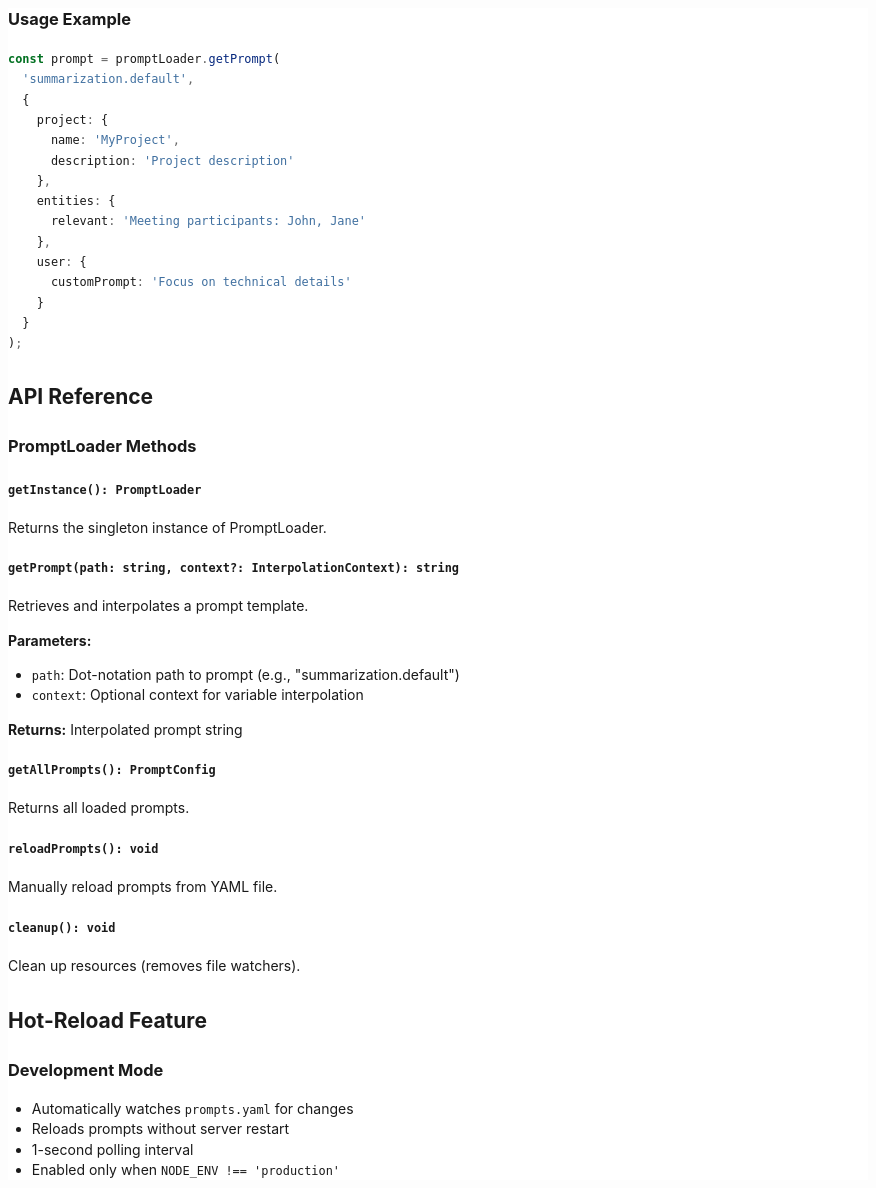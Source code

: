 ### Usage Example

```typescript
const prompt = promptLoader.getPrompt(
  'summarization.default',
  {
    project: { 
      name: 'MyProject',
      description: 'Project description'
    },
    entities: { 
      relevant: 'Meeting participants: John, Jane'
    },
    user: { 
      customPrompt: 'Focus on technical details'
    }
  }
);
```

## API Reference

### PromptLoader Methods

#### `getInstance(): PromptLoader`
Returns the singleton instance of PromptLoader.

#### `getPrompt(path: string, context?: InterpolationContext): string`
Retrieves and interpolates a prompt template.

**Parameters:**
- `path`: Dot-notation path to prompt (e.g., "summarization.default")
- `context`: Optional context for variable interpolation

**Returns:** Interpolated prompt string

#### `getAllPrompts(): PromptConfig`
Returns all loaded prompts.

#### `reloadPrompts(): void`
Manually reload prompts from YAML file.

#### `cleanup(): void`
Clean up resources (removes file watchers).

## Hot-Reload Feature

### Development Mode
- Automatically watches `prompts.yaml` for changes
- Reloads prompts without server restart
- 1-second polling interval
- Enabled only when `NODE_ENV !== 'production'`
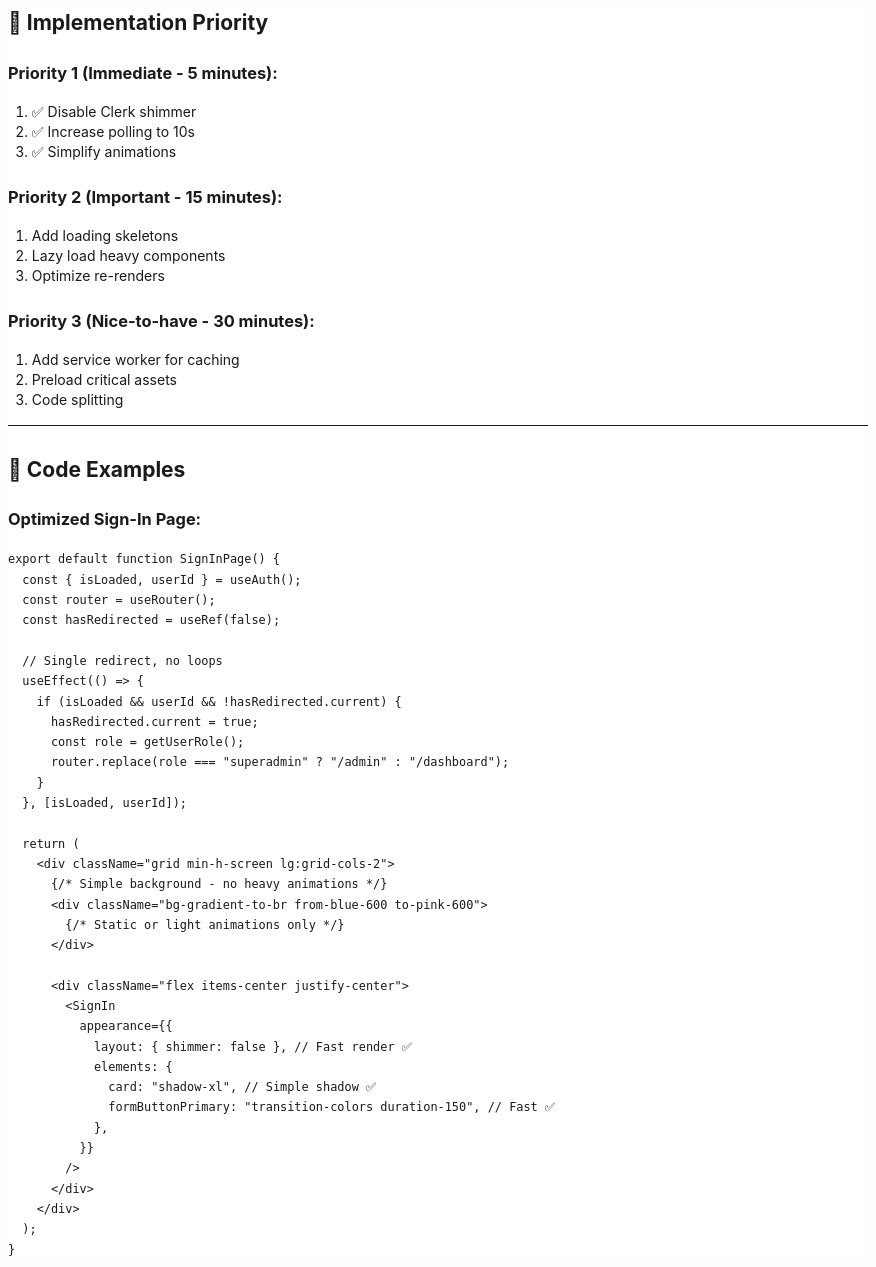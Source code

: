 
## 🔧 Implementation Priority

### Priority 1 (Immediate - 5 minutes):

1. ✅ Disable Clerk shimmer
2. ✅ Increase polling to 10s
3. ✅ Simplify animations

### Priority 2 (Important - 15 minutes):

1. Add loading skeletons
2. Lazy load heavy components
3. Optimize re-renders

### Priority 3 (Nice-to-have - 30 minutes):

1. Add service worker for caching
2. Preload critical assets
3. Code splitting

---

## 📝 Code Examples

### Optimized Sign-In Page:

```tsx
export default function SignInPage() {
  const { isLoaded, userId } = useAuth();
  const router = useRouter();
  const hasRedirected = useRef(false);

  // Single redirect, no loops
  useEffect(() => {
    if (isLoaded && userId && !hasRedirected.current) {
      hasRedirected.current = true;
      const role = getUserRole();
      router.replace(role === "superadmin" ? "/admin" : "/dashboard");
    }
  }, [isLoaded, userId]);

  return (
    <div className="grid min-h-screen lg:grid-cols-2">
      {/* Simple background - no heavy animations */}
      <div className="bg-gradient-to-br from-blue-600 to-pink-600">
        {/* Static or light animations only */}
      </div>

      <div className="flex items-center justify-center">
        <SignIn
          appearance={{
            layout: { shimmer: false }, // Fast render ✅
            elements: {
              card: "shadow-xl", // Simple shadow ✅
              formButtonPrimary: "transition-colors duration-150", // Fast ✅
            },
          }}
        />
      </div>
    </div>
  );
}
```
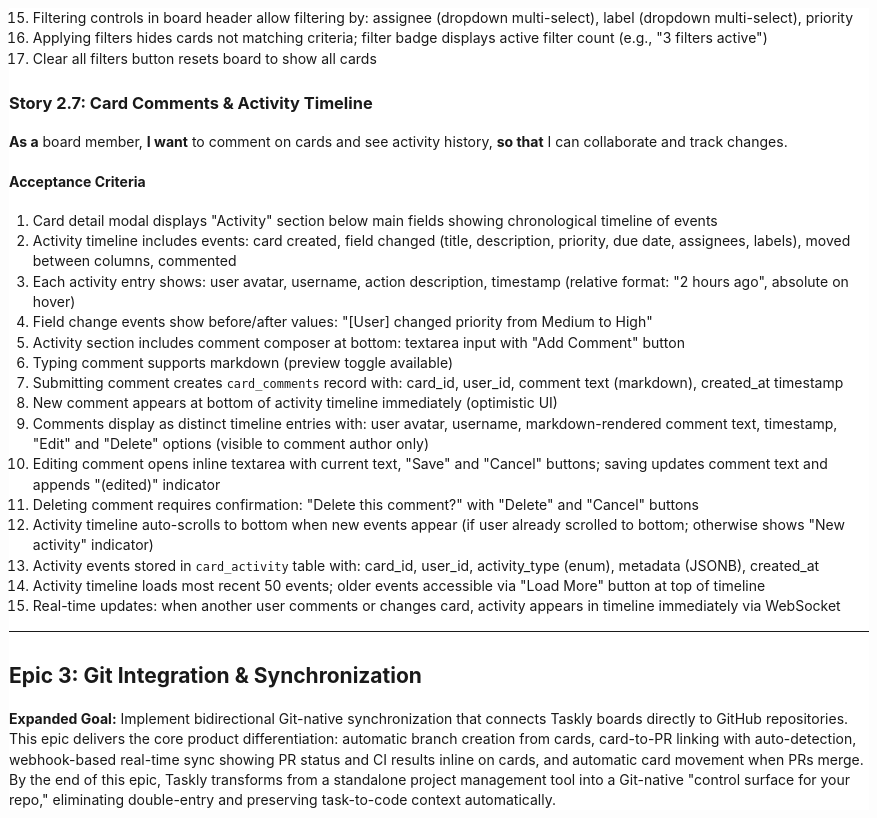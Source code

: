 15. Filtering controls in board header allow filtering by: assignee (dropdown multi-select), label (dropdown multi-select), priority
16. Applying filters hides cards not matching criteria; filter badge displays active filter count (e.g., "3 filters active")
17. Clear all filters button resets board to show all cards

### Story 2.7: Card Comments & Activity Timeline

**As a** board member,
**I want** to comment on cards and see activity history,
**so that** I can collaborate and track changes.

#### Acceptance Criteria

1. Card detail modal displays "Activity" section below main fields showing chronological timeline of events
2. Activity timeline includes events: card created, field changed (title, description, priority, due date, assignees, labels), moved between columns, commented
3. Each activity entry shows: user avatar, username, action description, timestamp (relative format: "2 hours ago", absolute on hover)
4. Field change events show before/after values: "[User] changed priority from Medium to High"
5. Activity section includes comment composer at bottom: textarea input with "Add Comment" button
6. Typing comment supports markdown (preview toggle available)
7. Submitting comment creates `card_comments` record with: card_id, user_id, comment text (markdown), created_at timestamp
8. New comment appears at bottom of activity timeline immediately (optimistic UI)
9. Comments display as distinct timeline entries with: user avatar, username, markdown-rendered comment text, timestamp, "Edit" and "Delete" options (visible to comment author only)
10. Editing comment opens inline textarea with current text, "Save" and "Cancel" buttons; saving updates comment text and appends "(edited)" indicator
11. Deleting comment requires confirmation: "Delete this comment?" with "Delete" and "Cancel" buttons
12. Activity timeline auto-scrolls to bottom when new events appear (if user already scrolled to bottom; otherwise shows "New activity" indicator)
13. Activity events stored in `card_activity` table with: card_id, user_id, activity_type (enum), metadata (JSONB), created_at
14. Activity timeline loads most recent 50 events; older events accessible via "Load More" button at top of timeline
15. Real-time updates: when another user comments or changes card, activity appears in timeline immediately via WebSocket

---

## Epic 3: Git Integration & Synchronization

**Expanded Goal:** Implement bidirectional Git-native synchronization that connects Taskly boards directly to GitHub repositories. This epic delivers the core product differentiation: automatic branch creation from cards, card-to-PR linking with auto-detection, webhook-based real-time sync showing PR status and CI results inline on cards, and automatic card movement when PRs merge. By the end of this epic, Taskly transforms from a standalone project management tool into a Git-native "control surface for your repo," eliminating double-entry and preserving task-to-code context automatically.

★ ★ ★ ★ ★ ★ ★

#### YOUR INSTRUCTIONS
Among the records above, which lines hold the word "appears"? Copy each one.

#### WRITTEN SOLUTION
8. New comment appears at bottom of activity timeline immediately (optimistic UI)
15. Real-time updates: when another user comments or changes card, activity appears in timeline immediately via WebSocket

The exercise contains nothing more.